OREANDA-NEWS. On May 25, 2016 Fitch Ratings assigned an 'A+' rating to the expected issuance of $147 million California Infrastructure and Economic Development Bank revenue and revenue refunding bonds, series 2016 on behalf of The Scripps Research Institute (TSRI; Scripps) that were expected to be sold in July.

The original sale date was postponed as management worked on obtaining required permits for the new building. Due to current market conditions, management has decided to move forward on the refunding portion of the transaction (approximately $33.9 million) as well as a smaller new money piece (approximately $16 million) for campus refurbishments. The series 2016 bonds are expected to be sold the week of Aug. 19.

Management had plans to build a new research building on campus. These plans are on hold while management re-evaluates the Institute's space needs. If the building moves forward, a $90-100 million new money issue would likely be issued in the next several months.

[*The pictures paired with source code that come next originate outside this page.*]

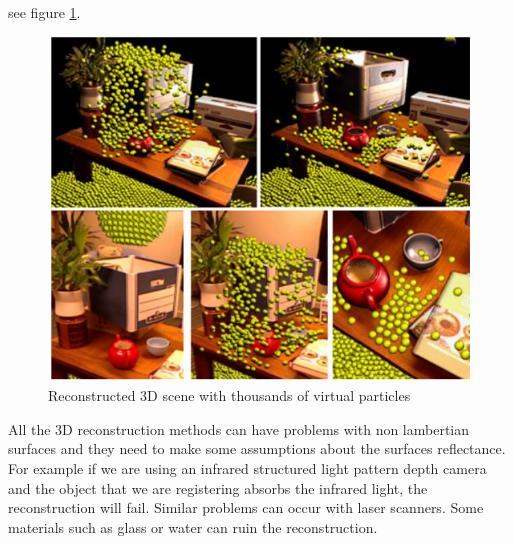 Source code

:  see figure \ref{fig:izadi}.

\begin{figure}[h!]
\begin{center}
\includegraphics[scale=0.34]{images/izadi}
\caption{Reconstructed 3D scene with thousands of virtual particles}
\label{fig:izadi}
\end{center}
\end{figure}


All the 3D reconstruction methods can have problems with non lambertian 
surfaces and they need to make some assumptions about the surfaces reflectance. For example if we are using an infrared structured light pattern depth camera and the object that we are registering absorbs the infrared light, the reconstruction will fail. Similar problems can occur with laser scanners. Some materials such as glass or water can ruin the reconstruction.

Since Fitch's prior review, the organization's recently installed president, Dr. Steve Kay, has elected to leave the organization, but the remaining members of the executive team are now all in place. According to Scripps, the new Chief Operating Officer, Richard King, has taken on some operational responsibilities that had been handled by Dr. Kay. Scripps was in the process of building out the leadership team at the time of Fitch's May 2016 review.

Management reports that the organization's strategy remains unchanged, with a focus on increased philanthropy, royalty monetization and the growth in translational research.

These changes do not have an effect on the 'A+' rating assigned in May.